Start of Given data

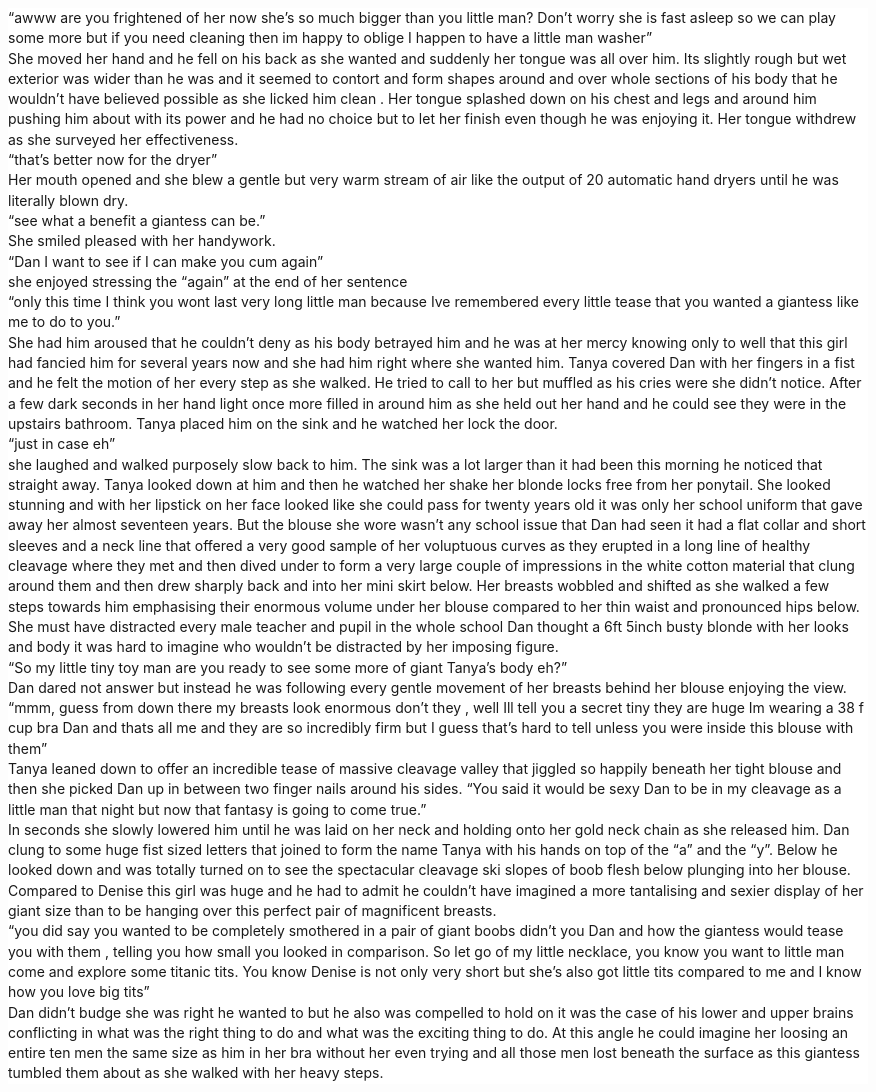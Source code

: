 “awww are you frightened of her now she’s so much bigger than you little man? Don’t worry she is fast asleep so we can play some more but if you need cleaning then im happy to oblige I happen to have a little man washer”  
She moved her hand and he fell on his back as she wanted and suddenly her tongue was all over him. Its slightly rough but wet exterior was wider than he was and it seemed to contort and form shapes around and over whole sections of his body that he wouldn’t have believed possible as she licked him clean . Her tongue splashed down on his chest and legs and around him pushing him about with its power and he had no choice but to let her finish even though he was enjoying it. Her tongue withdrew as she surveyed her effectiveness.  
“that’s better now for the dryer”  
Her mouth opened and she blew a gentle but very warm stream of air like the output of 20 automatic hand dryers until he was literally blown dry.  
“see what a benefit a giantess can be.”  
She smiled pleased with her handywork.  
“Dan I want to see if I can make you cum again”  
she enjoyed stressing the “again” at the end of her sentence  
“only this time I think you wont last very long little man because Ive remembered every little tease that you wanted a giantess like me to do to you.”  
She had him aroused that he couldn’t deny as his body betrayed him and he was at her mercy knowing only to well that this girl had fancied him for several years now and she had him right where she wanted him. Tanya covered Dan with her fingers in a fist and he felt the motion of her every step as she walked. He tried to call to her but muffled as his cries were she didn’t notice. After a few dark seconds in her hand light once more filled in around him as she held out her hand and he could see they were in the upstairs bathroom. Tanya placed him on the sink and he watched her lock the door.  
“just in case eh”  
she laughed and walked purposely slow back to him. The sink was a lot larger than it had been this morning he noticed that straight away. Tanya looked down at him and then he watched her shake her blonde locks free from her ponytail. She looked stunning and with her lipstick on her face looked like she could pass for twenty years old it was only her school uniform that gave away her almost seventeen years. But the blouse she wore wasn’t any school issue that Dan had seen it had a flat collar and short sleeves and a neck line that offered a very good sample of her voluptuous curves as they erupted in a long line of healthy cleavage where they met and then dived under to form a very large couple of impressions in the white cotton material that clung around them and then drew sharply back and into her mini skirt below. Her breasts wobbled and shifted as she walked a few steps towards him emphasising their enormous volume under her blouse compared to her thin waist and pronounced hips below. She must have distracted every male teacher and pupil in the whole school Dan thought a 6ft 5inch busty blonde with her looks and body it was hard to imagine who wouldn’t be distracted by her imposing figure.  
“So my little tiny toy man are you ready to see some more of giant Tanya’s body eh?”  
Dan dared not answer but instead he was following every gentle movement of her breasts behind her blouse enjoying the view.  
“mmm, guess from down there my breasts look enormous don’t they , well Ill tell you a secret tiny they are huge Im wearing a 38 f cup bra Dan and thats all me and they are so incredibly firm but I guess that’s hard to tell unless you were inside this blouse with them”  
Tanya leaned down to offer an incredible tease of massive cleavage valley that jiggled so happily beneath her tight blouse and then she picked Dan up in between two finger nails around his sides. “You said it would be sexy Dan to be in my cleavage as a little man that night but now that fantasy is going to come true.”  
In seconds she slowly lowered him until he was laid on her neck and holding onto her gold neck chain as she released him. Dan clung to some huge fist sized letters that joined to form the name Tanya with his hands on top of the “a” and the “y”. Below he looked down and was totally turned on to see the spectacular cleavage ski slopes of boob flesh below plunging into her blouse. Compared to Denise this girl was huge and he had to admit he couldn’t have imagined a more tantalising and sexier display of her giant size than to be hanging over this perfect pair of magnificent breasts.  
“you did say you wanted to be completely smothered in a pair of giant boobs didn’t you Dan and how the giantess would tease you with them , telling you how small you looked in comparison. So let go of my little necklace, you know you want to little man come and explore some titanic tits. You know Denise is not only very short but she’s also got little tits compared to me and I know how you love big tits”  
Dan didn’t budge she was right he wanted to but he also was compelled to hold on it was the case of his lower and upper brains conflicting in what was the right thing to do and what was the exciting thing to do. At this angle he could imagine her loosing an entire ten men the same size as him in her bra without her even trying and all those men lost beneath the surface as this giantess tumbled them about as she walked with her heavy steps.  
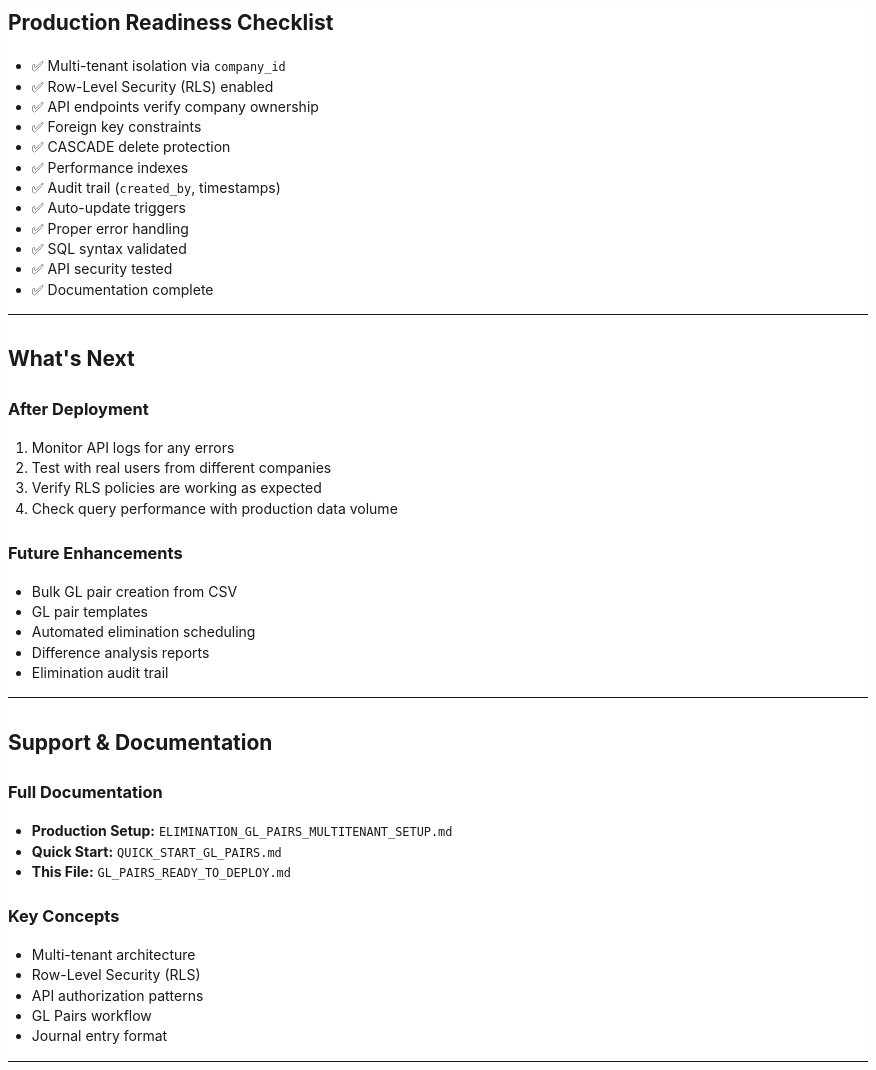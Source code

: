 
## Production Readiness Checklist

- ✅ Multi-tenant isolation via `company_id`
- ✅ Row-Level Security (RLS) enabled
- ✅ API endpoints verify company ownership
- ✅ Foreign key constraints
- ✅ CASCADE delete protection
- ✅ Performance indexes
- ✅ Audit trail (`created_by`, timestamps)
- ✅ Auto-update triggers
- ✅ Proper error handling
- ✅ SQL syntax validated
- ✅ API security tested
- ✅ Documentation complete

---

## What's Next

### After Deployment
1. Monitor API logs for any errors
2. Test with real users from different companies
3. Verify RLS policies are working as expected
4. Check query performance with production data volume

### Future Enhancements
- Bulk GL pair creation from CSV
- GL pair templates
- Automated elimination scheduling
- Difference analysis reports
- Elimination audit trail

---

## Support & Documentation

### Full Documentation
- **Production Setup:** `ELIMINATION_GL_PAIRS_MULTITENANT_SETUP.md`
- **Quick Start:** `QUICK_START_GL_PAIRS.md`
- **This File:** `GL_PAIRS_READY_TO_DEPLOY.md`

### Key Concepts
- Multi-tenant architecture
- Row-Level Security (RLS)
- API authorization patterns
- GL Pairs workflow
- Journal entry format

---
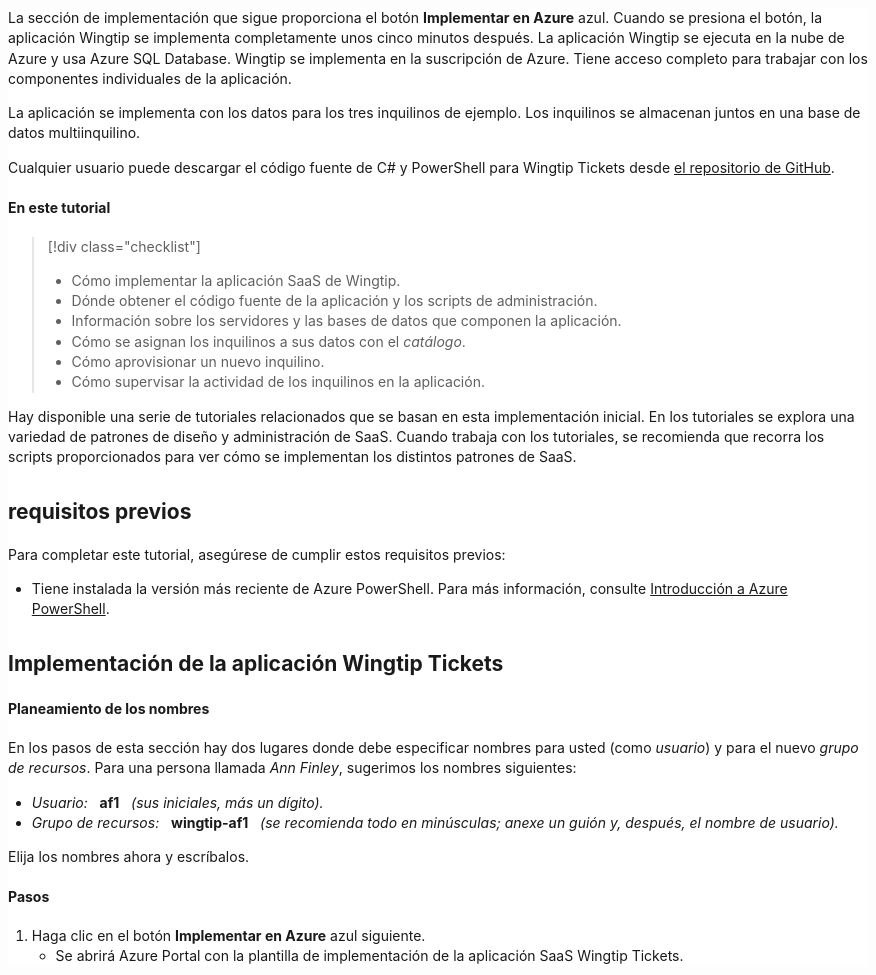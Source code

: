La sección de implementación que sigue proporciona el botón **Implementar en Azure** azul. Cuando se presiona el botón, la aplicación Wingtip se implementa completamente unos cinco minutos después. La aplicación Wingtip se ejecuta en la nube de Azure y usa Azure SQL Database. Wingtip se implementa en la suscripción de Azure. Tiene acceso completo para trabajar con los componentes individuales de la aplicación.

La aplicación se implementa con los datos para los tres inquilinos de ejemplo. Los inquilinos se almacenan juntos en una base de datos multiinquilino.

Cualquier usuario puede descargar el código fuente de C# y PowerShell para Wingtip Tickets desde [el repositorio de GitHub][link-github-wingtip-multitenantdb-55g].

#### <a name="learn-in-this-tutorial"></a>En este tutorial

> [!div class="checklist"]
> - Cómo implementar la aplicación SaaS de Wingtip.
> - Dónde obtener el código fuente de la aplicación y los scripts de administración.
> - Información sobre los servidores y las bases de datos que componen la aplicación.
> - Cómo se asignan los inquilinos a sus datos con el *catálogo*.
> - Cómo aprovisionar un nuevo inquilino.
> - Cómo supervisar la actividad de los inquilinos en la aplicación.

Hay disponible una serie de tutoriales relacionados que se basan en esta implementación inicial. En los tutoriales se explora una variedad de patrones de diseño y administración de SaaS. Cuando trabaja con los tutoriales, se recomienda que recorra los scripts proporcionados para ver cómo se implementan los distintos patrones de SaaS.

## <a name="prerequisites"></a>requisitos previos

Para completar este tutorial, asegúrese de cumplir estos requisitos previos:

- Tiene instalada la versión más reciente de Azure PowerShell. Para más información, consulte [Introducción a Azure PowerShell][link-azure-get-started-powershell-41q].

## <a name="deploy-the-wingtip-tickets-app"></a>Implementación de la aplicación Wingtip Tickets

#### <a name="plan-the-names"></a>Planeamiento de los nombres

En los pasos de esta sección hay dos lugares donde debe especificar nombres para usted (como *usuario*) y para el nuevo *grupo de recursos*. Para una persona llamada *Ann Finley*, sugerimos los nombres siguientes:
- *Usuario:* &nbsp; **af1** &nbsp; *(sus iniciales, más un dígito).*
- *Grupo de recursos:* &nbsp; **wingtip-af1** &nbsp; *(se recomienda todo en minúsculas; anexe un guión y, después, el nombre de usuario).*

Elija los nombres ahora y escríbalos.

#### <a name="steps"></a>Pasos

1. Haga clic en el botón **Implementar en Azure** azul siguiente.
    - Se abrirá Azure Portal con la plantilla de implementación de la aplicación SaaS Wingtip Tickets.


[link-aka-ms-deploywtp-mtapp-52k]: http://aka.ms/deploywtp-mtapp
[link-azure-get-started-powershell-41q]: https://docs.microsoft.com/powershell/azure/get-started-azureps
[link-github-wingtip-multitenantdb-55g]: https://github.com/Microsoft/WingtipTicketsSaaS-MultiTenantDB/
[image-deploy-to-azure-blue-48d]: media/saas-multitenantdb-get-started-deploy/deploy.png "Botón Implementar en Azure."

End of Given data

**To do:** If a line in the records includes "giantess", it counts toward the total; report that total by itself.

**Your response:** 4